- _Input data_

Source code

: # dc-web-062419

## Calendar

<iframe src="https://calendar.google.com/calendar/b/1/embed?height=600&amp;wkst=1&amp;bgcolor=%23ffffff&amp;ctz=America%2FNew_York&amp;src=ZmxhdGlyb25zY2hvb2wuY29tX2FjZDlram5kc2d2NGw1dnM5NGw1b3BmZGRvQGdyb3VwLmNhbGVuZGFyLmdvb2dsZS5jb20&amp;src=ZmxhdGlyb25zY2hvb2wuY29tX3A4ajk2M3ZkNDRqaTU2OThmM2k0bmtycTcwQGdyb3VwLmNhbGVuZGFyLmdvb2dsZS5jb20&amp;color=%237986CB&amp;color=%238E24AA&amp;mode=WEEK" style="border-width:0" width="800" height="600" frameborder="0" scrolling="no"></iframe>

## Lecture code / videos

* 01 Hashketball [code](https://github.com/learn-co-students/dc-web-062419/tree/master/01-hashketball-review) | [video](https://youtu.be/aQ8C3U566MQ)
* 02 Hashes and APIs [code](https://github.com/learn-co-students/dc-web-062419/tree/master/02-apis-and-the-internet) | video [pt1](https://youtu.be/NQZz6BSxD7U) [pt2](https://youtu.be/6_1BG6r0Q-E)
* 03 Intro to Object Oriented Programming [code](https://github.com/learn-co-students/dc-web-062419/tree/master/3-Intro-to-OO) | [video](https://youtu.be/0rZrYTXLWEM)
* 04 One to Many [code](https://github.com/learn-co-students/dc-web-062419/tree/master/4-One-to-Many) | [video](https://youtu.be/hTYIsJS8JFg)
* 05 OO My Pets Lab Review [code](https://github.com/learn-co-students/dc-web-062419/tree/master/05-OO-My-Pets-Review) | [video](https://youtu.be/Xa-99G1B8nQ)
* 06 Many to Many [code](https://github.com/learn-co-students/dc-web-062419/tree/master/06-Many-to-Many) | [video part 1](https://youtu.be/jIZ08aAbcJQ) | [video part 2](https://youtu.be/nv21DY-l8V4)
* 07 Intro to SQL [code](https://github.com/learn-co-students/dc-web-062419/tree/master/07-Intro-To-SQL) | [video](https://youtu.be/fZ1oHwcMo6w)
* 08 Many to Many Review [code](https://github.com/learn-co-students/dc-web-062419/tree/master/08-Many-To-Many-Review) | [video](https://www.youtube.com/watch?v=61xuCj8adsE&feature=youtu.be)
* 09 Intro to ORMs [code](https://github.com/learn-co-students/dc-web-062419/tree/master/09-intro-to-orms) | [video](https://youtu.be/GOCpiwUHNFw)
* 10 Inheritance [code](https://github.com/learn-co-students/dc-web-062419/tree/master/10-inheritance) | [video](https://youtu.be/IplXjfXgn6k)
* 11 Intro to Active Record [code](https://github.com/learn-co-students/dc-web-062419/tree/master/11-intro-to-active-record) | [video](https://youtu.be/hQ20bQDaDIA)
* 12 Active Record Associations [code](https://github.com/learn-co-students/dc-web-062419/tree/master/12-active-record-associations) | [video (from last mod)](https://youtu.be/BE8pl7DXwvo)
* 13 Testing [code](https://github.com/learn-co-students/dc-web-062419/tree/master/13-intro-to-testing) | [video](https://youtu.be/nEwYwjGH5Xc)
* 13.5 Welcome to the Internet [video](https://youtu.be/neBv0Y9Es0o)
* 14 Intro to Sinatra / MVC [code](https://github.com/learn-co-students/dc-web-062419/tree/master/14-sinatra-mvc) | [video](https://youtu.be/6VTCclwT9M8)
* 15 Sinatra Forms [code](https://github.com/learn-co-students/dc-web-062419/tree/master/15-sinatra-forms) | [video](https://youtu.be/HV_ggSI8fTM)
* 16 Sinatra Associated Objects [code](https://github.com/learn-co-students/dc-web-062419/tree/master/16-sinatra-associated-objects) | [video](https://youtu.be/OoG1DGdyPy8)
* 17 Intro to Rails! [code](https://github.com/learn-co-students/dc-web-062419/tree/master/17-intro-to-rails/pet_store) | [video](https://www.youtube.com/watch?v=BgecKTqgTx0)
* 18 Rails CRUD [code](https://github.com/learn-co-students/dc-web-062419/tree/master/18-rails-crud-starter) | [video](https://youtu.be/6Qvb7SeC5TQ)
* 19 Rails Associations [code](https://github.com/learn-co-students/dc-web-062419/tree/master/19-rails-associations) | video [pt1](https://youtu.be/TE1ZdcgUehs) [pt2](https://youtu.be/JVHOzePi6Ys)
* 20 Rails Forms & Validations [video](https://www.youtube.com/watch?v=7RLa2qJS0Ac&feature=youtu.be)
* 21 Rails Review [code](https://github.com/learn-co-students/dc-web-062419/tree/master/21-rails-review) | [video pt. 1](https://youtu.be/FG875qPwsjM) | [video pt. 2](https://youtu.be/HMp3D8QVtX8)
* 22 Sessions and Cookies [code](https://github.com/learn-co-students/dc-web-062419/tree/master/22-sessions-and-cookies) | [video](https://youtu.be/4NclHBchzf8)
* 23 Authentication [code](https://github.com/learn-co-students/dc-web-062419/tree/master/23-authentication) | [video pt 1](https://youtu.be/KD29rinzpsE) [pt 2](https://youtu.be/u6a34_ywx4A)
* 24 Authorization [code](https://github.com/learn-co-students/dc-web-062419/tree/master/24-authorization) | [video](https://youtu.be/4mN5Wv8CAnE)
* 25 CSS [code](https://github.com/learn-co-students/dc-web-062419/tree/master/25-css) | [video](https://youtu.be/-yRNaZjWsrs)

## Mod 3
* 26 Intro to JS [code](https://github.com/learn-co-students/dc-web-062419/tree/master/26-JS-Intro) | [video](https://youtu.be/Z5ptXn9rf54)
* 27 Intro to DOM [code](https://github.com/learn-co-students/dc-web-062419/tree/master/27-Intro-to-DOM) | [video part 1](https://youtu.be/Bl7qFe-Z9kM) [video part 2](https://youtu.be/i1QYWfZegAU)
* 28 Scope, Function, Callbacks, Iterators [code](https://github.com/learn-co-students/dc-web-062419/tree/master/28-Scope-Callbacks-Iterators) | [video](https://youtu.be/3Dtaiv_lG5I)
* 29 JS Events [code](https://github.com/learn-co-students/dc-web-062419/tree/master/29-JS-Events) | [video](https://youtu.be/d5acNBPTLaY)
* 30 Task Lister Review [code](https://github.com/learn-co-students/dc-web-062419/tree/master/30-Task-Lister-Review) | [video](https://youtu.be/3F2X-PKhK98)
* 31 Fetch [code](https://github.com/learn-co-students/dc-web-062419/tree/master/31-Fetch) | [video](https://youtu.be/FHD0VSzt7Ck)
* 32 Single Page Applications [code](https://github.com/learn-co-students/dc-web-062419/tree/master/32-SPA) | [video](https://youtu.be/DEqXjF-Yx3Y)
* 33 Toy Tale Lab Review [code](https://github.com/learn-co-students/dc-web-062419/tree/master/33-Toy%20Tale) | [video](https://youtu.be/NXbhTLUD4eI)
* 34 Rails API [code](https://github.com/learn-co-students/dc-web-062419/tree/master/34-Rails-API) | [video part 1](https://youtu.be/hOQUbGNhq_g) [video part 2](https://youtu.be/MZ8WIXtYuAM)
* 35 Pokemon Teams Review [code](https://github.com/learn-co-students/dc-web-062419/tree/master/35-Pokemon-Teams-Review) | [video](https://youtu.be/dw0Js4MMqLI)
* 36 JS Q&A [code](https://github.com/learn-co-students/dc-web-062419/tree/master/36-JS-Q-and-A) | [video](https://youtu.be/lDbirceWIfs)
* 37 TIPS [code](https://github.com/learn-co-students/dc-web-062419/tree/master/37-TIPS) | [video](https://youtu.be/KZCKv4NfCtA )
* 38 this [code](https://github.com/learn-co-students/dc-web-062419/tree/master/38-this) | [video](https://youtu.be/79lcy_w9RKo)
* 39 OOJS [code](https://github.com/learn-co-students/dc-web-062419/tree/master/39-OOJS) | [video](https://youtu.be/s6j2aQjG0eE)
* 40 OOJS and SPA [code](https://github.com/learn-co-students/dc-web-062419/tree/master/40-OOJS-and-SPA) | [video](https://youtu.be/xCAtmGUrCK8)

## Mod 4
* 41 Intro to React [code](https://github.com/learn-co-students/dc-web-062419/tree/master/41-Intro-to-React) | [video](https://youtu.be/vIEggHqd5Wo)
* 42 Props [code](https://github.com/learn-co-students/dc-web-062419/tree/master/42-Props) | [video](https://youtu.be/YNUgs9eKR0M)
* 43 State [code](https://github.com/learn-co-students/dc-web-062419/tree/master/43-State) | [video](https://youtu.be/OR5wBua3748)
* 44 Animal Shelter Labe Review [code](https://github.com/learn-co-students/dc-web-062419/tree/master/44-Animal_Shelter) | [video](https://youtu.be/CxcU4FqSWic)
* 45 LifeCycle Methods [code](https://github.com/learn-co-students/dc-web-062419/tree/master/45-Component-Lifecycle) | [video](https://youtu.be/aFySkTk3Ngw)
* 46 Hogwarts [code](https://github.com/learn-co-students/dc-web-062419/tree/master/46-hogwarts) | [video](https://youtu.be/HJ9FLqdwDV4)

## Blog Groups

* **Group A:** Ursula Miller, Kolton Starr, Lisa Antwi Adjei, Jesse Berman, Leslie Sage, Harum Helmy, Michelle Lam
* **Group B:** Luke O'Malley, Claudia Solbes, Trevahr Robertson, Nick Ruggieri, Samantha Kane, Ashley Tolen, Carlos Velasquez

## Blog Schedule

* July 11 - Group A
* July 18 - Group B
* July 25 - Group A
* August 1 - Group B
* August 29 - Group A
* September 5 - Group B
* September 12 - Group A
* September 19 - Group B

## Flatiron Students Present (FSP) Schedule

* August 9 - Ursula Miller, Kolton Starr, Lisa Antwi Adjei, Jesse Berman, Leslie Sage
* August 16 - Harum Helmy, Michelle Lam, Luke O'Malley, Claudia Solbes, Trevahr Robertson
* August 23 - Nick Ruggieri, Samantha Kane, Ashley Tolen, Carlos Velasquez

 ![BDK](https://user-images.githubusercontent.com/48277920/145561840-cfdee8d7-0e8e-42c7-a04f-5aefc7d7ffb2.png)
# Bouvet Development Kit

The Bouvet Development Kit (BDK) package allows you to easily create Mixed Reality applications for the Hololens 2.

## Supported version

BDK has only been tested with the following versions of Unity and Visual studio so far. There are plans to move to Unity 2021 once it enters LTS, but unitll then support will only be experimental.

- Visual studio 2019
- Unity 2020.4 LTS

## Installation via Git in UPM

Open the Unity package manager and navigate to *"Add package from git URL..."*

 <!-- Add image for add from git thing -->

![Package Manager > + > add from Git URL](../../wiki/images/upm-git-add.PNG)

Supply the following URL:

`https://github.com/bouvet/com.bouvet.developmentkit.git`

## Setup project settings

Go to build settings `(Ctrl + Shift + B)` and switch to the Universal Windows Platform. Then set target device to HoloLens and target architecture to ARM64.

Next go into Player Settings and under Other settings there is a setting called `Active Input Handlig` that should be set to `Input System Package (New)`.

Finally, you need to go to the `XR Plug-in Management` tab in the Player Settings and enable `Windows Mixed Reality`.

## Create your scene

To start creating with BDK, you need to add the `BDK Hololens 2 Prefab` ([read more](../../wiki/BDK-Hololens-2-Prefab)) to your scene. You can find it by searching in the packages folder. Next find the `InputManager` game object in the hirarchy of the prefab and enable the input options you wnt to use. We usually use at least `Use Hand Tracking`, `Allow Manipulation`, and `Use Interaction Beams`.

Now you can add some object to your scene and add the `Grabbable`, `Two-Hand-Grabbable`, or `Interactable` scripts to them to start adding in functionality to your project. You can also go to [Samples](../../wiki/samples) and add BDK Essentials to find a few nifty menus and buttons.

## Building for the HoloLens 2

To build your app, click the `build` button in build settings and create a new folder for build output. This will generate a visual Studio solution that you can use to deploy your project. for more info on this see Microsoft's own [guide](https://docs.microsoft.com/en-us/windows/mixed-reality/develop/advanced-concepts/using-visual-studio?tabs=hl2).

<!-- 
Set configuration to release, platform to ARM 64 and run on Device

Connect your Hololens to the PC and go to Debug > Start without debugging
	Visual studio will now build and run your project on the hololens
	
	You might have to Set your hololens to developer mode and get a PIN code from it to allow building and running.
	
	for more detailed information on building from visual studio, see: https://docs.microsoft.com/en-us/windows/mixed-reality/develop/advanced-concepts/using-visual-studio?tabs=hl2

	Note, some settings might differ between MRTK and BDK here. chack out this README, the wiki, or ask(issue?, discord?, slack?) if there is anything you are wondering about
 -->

- _Problem details_
Taking the entries above, print exactly the lines starting at the line with "03 Intro to" and ending at the line with "07 Intro to", both included.

- _Task output_
* 03 Intro to Object Oriented Programming [code](https://github.com/learn-co-students/dc-web-062419/tree/master/3-Intro-to-OO) | [video](https://youtu.be/0rZrYTXLWEM)
* 04 One to Many [code](https://github.com/learn-co-students/dc-web-062419/tree/master/4-One-to-Many) | [video](https://youtu.be/hTYIsJS8JFg)
* 05 OO My Pets Lab Review [code](https://github.com/learn-co-students/dc-web-062419/tree/master/05-OO-My-Pets-Review) | [video](https://youtu.be/Xa-99G1B8nQ)
* 06 Many to Many [code](https://github.com/learn-co-students/dc-web-062419/tree/master/06-Many-to-Many) | [video part 1](https://youtu.be/jIZ08aAbcJQ) | [video part 2](https://youtu.be/nv21DY-l8V4)
* 07 Intro to SQL [code](https://github.com/learn-co-students/dc-web-062419/tree/master/07-Intro-To-SQL) | [video](https://youtu.be/fZ1oHwcMo6w)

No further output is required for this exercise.